**Problem to solve**. All of the data needs to be reproduced with no alterations.

**Study material**.

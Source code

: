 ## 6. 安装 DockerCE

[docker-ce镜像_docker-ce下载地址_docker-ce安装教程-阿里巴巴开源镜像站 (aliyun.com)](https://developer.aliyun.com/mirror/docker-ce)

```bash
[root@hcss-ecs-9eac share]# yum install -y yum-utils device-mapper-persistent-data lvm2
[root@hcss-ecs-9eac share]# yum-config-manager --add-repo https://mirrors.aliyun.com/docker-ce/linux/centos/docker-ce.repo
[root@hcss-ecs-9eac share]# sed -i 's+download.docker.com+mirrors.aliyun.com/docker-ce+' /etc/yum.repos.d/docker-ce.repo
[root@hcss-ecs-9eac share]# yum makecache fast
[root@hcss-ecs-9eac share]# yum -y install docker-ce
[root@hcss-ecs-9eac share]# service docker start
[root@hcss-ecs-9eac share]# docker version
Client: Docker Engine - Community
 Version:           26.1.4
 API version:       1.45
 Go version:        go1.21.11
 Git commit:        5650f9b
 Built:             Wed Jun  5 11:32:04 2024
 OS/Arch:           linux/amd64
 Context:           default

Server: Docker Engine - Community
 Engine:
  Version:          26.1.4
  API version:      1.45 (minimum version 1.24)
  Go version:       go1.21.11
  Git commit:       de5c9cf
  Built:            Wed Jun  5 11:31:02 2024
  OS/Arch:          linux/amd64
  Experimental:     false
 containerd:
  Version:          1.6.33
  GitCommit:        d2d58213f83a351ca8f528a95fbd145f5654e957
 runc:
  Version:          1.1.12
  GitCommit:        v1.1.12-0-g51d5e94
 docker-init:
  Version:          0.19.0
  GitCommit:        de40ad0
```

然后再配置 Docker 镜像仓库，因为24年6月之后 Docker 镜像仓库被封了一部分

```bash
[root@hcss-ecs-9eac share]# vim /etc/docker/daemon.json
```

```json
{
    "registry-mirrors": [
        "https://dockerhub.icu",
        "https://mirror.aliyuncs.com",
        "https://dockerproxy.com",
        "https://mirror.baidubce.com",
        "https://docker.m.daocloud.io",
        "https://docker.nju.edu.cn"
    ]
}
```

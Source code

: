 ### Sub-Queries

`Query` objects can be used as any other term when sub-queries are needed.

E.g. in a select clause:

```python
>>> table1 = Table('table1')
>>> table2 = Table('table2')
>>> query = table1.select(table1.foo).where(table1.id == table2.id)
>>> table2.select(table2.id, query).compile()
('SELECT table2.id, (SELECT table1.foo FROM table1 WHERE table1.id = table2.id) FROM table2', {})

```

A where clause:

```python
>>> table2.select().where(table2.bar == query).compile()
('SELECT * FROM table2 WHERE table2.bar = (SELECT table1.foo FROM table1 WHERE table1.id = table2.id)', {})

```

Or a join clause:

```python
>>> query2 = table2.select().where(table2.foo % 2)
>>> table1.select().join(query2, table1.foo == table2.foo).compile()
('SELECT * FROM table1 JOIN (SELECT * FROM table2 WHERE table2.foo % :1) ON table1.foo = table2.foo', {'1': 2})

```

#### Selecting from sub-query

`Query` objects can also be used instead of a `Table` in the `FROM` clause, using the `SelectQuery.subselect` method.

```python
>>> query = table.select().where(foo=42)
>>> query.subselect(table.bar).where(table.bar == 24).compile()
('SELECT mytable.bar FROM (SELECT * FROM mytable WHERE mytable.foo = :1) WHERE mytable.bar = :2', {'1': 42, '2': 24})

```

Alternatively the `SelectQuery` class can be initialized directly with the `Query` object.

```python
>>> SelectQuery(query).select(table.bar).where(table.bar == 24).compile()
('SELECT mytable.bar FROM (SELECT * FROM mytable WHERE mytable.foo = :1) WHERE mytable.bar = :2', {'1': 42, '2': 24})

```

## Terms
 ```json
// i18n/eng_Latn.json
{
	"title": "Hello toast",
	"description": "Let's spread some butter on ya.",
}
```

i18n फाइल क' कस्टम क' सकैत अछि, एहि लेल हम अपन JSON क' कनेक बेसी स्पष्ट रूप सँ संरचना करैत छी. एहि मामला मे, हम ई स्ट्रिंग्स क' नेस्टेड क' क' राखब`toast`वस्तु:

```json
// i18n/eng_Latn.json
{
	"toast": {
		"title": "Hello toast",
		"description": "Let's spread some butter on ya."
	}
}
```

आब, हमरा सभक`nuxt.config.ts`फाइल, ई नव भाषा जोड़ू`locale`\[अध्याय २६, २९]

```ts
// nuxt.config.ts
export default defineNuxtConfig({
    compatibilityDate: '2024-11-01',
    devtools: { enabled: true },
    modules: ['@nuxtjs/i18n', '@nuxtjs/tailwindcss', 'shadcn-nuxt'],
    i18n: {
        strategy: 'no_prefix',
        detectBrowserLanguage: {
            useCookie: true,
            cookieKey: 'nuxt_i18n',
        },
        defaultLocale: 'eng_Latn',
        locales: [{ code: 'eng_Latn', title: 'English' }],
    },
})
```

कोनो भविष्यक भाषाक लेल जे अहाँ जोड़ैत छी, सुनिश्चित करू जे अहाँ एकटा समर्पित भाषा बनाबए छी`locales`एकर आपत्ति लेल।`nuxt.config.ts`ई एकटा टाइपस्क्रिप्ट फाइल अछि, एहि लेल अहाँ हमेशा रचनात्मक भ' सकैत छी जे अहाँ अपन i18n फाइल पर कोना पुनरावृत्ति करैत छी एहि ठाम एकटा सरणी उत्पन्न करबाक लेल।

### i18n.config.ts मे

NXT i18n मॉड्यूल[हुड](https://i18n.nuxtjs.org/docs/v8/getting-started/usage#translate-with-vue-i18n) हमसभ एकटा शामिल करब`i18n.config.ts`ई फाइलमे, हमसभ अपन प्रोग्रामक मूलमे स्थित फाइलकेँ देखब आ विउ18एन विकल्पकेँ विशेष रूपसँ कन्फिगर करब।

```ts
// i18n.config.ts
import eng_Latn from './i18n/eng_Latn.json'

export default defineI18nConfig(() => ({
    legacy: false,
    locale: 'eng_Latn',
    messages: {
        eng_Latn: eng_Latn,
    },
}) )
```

**Response**.
Source code

: ## 6. 安装 DockerCE

[docker-ce镜像_docker-ce下载地址_docker-ce安装教程-阿里巴巴开源镜像站 (aliyun.com)](https://developer.aliyun.com/mirror/docker-ce)

```bash
[root@hcss-ecs-9eac share]# yum install -y yum-utils device-mapper-persistent-data lvm2
[root@hcss-ecs-9eac share]# yum-config-manager --add-repo https://mirrors.aliyun.com/docker-ce/linux/centos/docker-ce.repo
[root@hcss-ecs-9eac share]# sed -i 's+download.docker.com+mirrors.aliyun.com/docker-ce+' /etc/yum.repos.d/docker-ce.repo
[root@hcss-ecs-9eac share]# yum makecache fast
[root@hcss-ecs-9eac share]# yum -y install docker-ce
[root@hcss-ecs-9eac share]# service docker start
[root@hcss-ecs-9eac share]# docker version
Client: Docker Engine - Community
 Version:           26.1.4
 API version:       1.45
 Go version:        go1.21.11
 Git commit:        5650f9b
 Built:             Wed Jun  5 11:32:04 2024
 OS/Arch:           linux/amd64
 Context:           default

Server: Docker Engine - Community
 Engine:
  Version:          26.1.4
  API version:      1.45 (minimum version 1.24)
  Go version:       go1.21.11
  Git commit:       de5c9cf
  Built:            Wed Jun  5 11:31:02 2024
  OS/Arch:          linux/amd64
  Experimental:     false
 containerd:
  Version:          1.6.33
  GitCommit:        d2d58213f83a351ca8f528a95fbd145f5654e957
 runc:
  Version:          1.1.12
  GitCommit:        v1.1.12-0-g51d5e94
 docker-init:
  Version:          0.19.0
  GitCommit:        de40ad0
```

然后再配置 Docker 镜像仓库，因为24年6月之后 Docker 镜像仓库被封了一部分

```bash
[root@hcss-ecs-9eac share]# vim /etc/docker/daemon.json
```

```json
{
    "registry-mirrors": [
        "https://dockerhub.icu",
        "https://mirror.aliyuncs.com",
        "https://dockerproxy.com",
        "https://mirror.baidubce.com",
        "https://docker.m.daocloud.io",
        "https://docker.nju.edu.cn"
    ]
}
```

Source code

: ### Sub-Queries

`Query` objects can be used as any other term when sub-queries are needed.

E.g. in a select clause:

```python
>>> table1 = Table('table1')
>>> table2 = Table('table2')
>>> query = table1.select(table1.foo).where(table1.id == table2.id)
>>> table2.select(table2.id, query).compile()
('SELECT table2.id, (SELECT table1.foo FROM table1 WHERE table1.id = table2.id) FROM table2', {})

```

A where clause:

```python
>>> table2.select().where(table2.bar == query).compile()
('SELECT * FROM table2 WHERE table2.bar = (SELECT table1.foo FROM table1 WHERE table1.id = table2.id)', {})

```

Or a join clause:

```python
>>> query2 = table2.select().where(table2.foo % 2)
>>> table1.select().join(query2, table1.foo == table2.foo).compile()
('SELECT * FROM table1 JOIN (SELECT * FROM table2 WHERE table2.foo % :1) ON table1.foo = table2.foo', {'1': 2})

```

#### Selecting from sub-query

`Query` objects can also be used instead of a `Table` in the `FROM` clause, using the `SelectQuery.subselect` method.

```python
>>> query = table.select().where(foo=42)
>>> query.subselect(table.bar).where(table.bar == 24).compile()
('SELECT mytable.bar FROM (SELECT * FROM mytable WHERE mytable.foo = :1) WHERE mytable.bar = :2', {'1': 42, '2': 24})

```

Alternatively the `SelectQuery` class can be initialized directly with the `Query` object.

```python
>>> SelectQuery(query).select(table.bar).where(table.bar == 24).compile()
('SELECT mytable.bar FROM (SELECT * FROM mytable WHERE mytable.foo = :1) WHERE mytable.bar = :2', {'1': 42, '2': 24})

```

## Terms
 ```json
// i18n/eng_Latn.json
{
	"title": "Hello toast",
	"description": "Let's spread some butter on ya.",
}
```

i18n फाइल क' कस्टम क' सकैत अछि, एहि लेल हम अपन JSON क' कनेक बेसी स्पष्ट रूप सँ संरचना करैत छी. एहि मामला मे, हम ई स्ट्रिंग्स क' नेस्टेड क' क' राखब`toast`वस्तु:

```json
// i18n/eng_Latn.json
{
	"toast": {
		"title": "Hello toast",
		"description": "Let's spread some butter on ya."
	}
}
```

आब, हमरा सभक`nuxt.config.ts`फाइल, ई नव भाषा जोड़ू`locale`\[अध्याय २६, २९]

```ts
// nuxt.config.ts
export default defineNuxtConfig({
    compatibilityDate: '2024-11-01',
    devtools: { enabled: true },
    modules: ['@nuxtjs/i18n', '@nuxtjs/tailwindcss', 'shadcn-nuxt'],
    i18n: {
        strategy: 'no_prefix',
        detectBrowserLanguage: {
            useCookie: true,
            cookieKey: 'nuxt_i18n',
        },
        defaultLocale: 'eng_Latn',
        locales: [{ code: 'eng_Latn', title: 'English' }],
    },
})
```

कोनो भविष्यक भाषाक लेल जे अहाँ जोड़ैत छी, सुनिश्चित करू जे अहाँ एकटा समर्पित भाषा बनाबए छी`locales`एकर आपत्ति लेल।`nuxt.config.ts`ई एकटा टाइपस्क्रिप्ट फाइल अछि, एहि लेल अहाँ हमेशा रचनात्मक भ' सकैत छी जे अहाँ अपन i18n फाइल पर कोना पुनरावृत्ति करैत छी एहि ठाम एकटा सरणी उत्पन्न करबाक लेल।

### i18n.config.ts मे

NXT i18n मॉड्यूल[हुड](https://i18n.nuxtjs.org/docs/v8/getting-started/usage#translate-with-vue-i18n) हमसभ एकटा शामिल करब`i18n.config.ts`ई फाइलमे, हमसभ अपन प्रोग्रामक मूलमे स्थित फाइलकेँ देखब आ विउ18एन विकल्पकेँ विशेष रूपसँ कन्फिगर करब।

```ts
// i18n.config.ts
import eng_Latn from './i18n/eng_Latn.json'

export default defineI18nConfig(() => ({
    legacy: false,
    locale: 'eng_Latn',
    messages: {
        eng_Latn: eng_Latn,
    },
}) )
```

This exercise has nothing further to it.